Afghanistan al collasso
Il cinismo occidentale

Se la situazione non fosse gravemente drammatica, la si potrebbe definire tragicomica. I Talebani sono attestati a 150 km dalla capitale Kabul, ieri hanno conquistato il decimo capoluogo provinciale e ormai controllano quasi il 70% del territorio afghano. È stata un’avanzata imperiosa: nell’arco di tre settimane dal ritiro delle forze della Nato, le milizie jihadiste hanno sbaragliato la fragile resistenza dell’esercito governativo, che si è sciolto come neve al sole, e si apprestano a riprendere il potere sullo Stato asiatico, perso nell’ottobre 2001 in seguito all’intervento anglo-americano dopo gli attacchi terroristici agli Usa nel settembre precedente, ideati dal leader di Al-Qaeda Osama Bin Laden, protetto dagli stessi Talebani. Vent’anni di presenza di truppe Nato, impegnate nel tentativo di costruire un Paese più libero e sicuro, sono stati spazzati via in pochi giorni. I 3.541 militari dell’Alleanza atlantica uccisi in questo tempo (tra i quali 2.400 americani e 53 italiani), 3 mila miliardi di dollari spesi (8,8 da Roma) e 40 mila civili che hanno perso la vita: sacrifici enormi neutralizzati da una ritirata precipitosa.

. Non si è trattato infatti del sigillo a un’operazione compiuta ma della fuga da un fallimento, voluta dall’ex presidente statunitense Donald Trump dopo l’accordo siglato a Doha (Qatar) nel febbraio 2020 proprio con i Talebani e confermata dal successore Joe Biden. Del resto il 70% degli americani era a favore del ritiro e oggi la politica purtroppo si fa anche con i sondaggi.

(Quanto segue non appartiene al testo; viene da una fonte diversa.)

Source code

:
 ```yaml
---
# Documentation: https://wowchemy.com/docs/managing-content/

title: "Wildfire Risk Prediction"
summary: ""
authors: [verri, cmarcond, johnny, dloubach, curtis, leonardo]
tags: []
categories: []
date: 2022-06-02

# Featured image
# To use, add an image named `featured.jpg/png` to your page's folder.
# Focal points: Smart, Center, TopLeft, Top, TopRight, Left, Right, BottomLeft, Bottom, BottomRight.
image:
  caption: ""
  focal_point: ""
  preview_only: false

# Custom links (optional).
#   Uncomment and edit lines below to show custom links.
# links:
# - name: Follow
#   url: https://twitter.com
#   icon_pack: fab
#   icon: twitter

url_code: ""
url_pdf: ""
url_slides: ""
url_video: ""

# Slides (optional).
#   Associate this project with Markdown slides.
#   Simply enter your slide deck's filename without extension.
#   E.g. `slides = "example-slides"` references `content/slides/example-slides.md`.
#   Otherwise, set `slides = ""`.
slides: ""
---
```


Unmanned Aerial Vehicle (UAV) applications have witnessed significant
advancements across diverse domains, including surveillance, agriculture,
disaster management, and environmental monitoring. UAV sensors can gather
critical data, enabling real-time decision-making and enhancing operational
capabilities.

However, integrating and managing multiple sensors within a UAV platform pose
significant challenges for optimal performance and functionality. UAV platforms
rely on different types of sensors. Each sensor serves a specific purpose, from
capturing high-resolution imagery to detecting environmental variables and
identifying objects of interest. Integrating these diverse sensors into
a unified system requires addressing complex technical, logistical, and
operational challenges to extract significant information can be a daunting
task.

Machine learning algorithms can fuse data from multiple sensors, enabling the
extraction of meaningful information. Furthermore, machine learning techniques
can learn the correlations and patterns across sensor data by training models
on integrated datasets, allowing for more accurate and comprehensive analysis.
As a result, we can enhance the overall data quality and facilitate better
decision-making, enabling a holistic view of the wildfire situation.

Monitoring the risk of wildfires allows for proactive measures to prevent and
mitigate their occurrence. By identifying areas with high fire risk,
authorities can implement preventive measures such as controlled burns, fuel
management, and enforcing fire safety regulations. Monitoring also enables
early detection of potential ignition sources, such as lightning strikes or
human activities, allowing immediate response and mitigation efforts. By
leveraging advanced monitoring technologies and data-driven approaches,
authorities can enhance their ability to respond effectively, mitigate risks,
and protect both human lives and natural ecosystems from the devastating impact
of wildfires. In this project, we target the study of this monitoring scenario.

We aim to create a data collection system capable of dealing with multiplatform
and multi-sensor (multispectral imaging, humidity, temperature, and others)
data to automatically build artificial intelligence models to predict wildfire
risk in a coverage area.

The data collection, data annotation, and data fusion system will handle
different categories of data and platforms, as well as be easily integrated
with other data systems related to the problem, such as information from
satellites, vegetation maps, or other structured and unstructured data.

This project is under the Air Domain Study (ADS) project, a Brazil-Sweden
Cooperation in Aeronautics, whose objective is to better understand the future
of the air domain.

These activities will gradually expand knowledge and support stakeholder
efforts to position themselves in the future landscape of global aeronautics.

Ieri il capo della Casa Bianca ha detto di «non essere affatto pentito della decisione presa» e che «è ora che i leader afghani si mettano assieme e comincino a combattere per conto loro, per il loro Paese. È questione di volerlo». Ha quindi ricordato ancora una volta come Washington nelle ultime due decadi abbia speso mille miliardi di dollari solo per addestrare e armare le forze di sicurezza di Kabul. Ma evidentemente non è bastato: è un argine di argilla quello che i militari governativi hanno opposto alla nota furia delle milizie jihadiste, pronte a riprendersi la capitale e a dichiarare un Emirato, riportando le lancette della storia indietro di vent’anni e reintroducendo legislazioni arcaiche soprattutto verso le donne.

Ma ora si apre anche un capitolo umanitario drammatico. Solo in questi giorni 30 mila persone (molti i bambini) sono state costrette a lasciare le proprie case e a cercare protezione come sfollati interni nella capitale. L’Iran ospita già 3 milioni di afghani e ha lasciato aperte le frontiere. Il Pakistan ne accoglie 3,5 milioni e ha chiuso i confini, richiedendo un passaporto e un visto per entrare. L’Europa intanto teme un’ondata di profughi come quella provocata dalla crisi siriana. Sei Stati (Germania, Olanda, Austria, Danimarca, Belgio e Grecia) con un cinismo e un tempismo fuori luogo, hanno chiesto alla Commissione Ue di non fermare i rimpatri forzosi di chi ha chiesto e non ha ottenuto l’asilo politico. «La situazione in Afghanistan è delicata», argomentano, «ma è importante rimpatriare chi non ha reali esigenze di protezione».

Il momento però non poteva essere meno propizio, con i Talebani vicini a Kabul e il governo prossimo al crollo. Germania e Olanda, alla luce degli avvenimenti delle ultime ore, hanno deciso di sospendere la richiesta, comprendendo in ritardo che in Afghanistan nessun luogo è più al sicuro. Si tratta di un caso scuola di come l’Occidente possa essere provocatore di flussi migratori: è accaduto in Siria, dove l’Europa è stata spettatrice di una guerra per procura, in Iraq e in Libia, dove sono stati abbattuti regimi senza avere alternative solide, e ora in Afghanistan, con una fuga a lavoro non ultimato. Aiutiamoli a casa loro, ma soprattutto evitiamo errori affinché i migranti non debbano scappare dalle loro terre.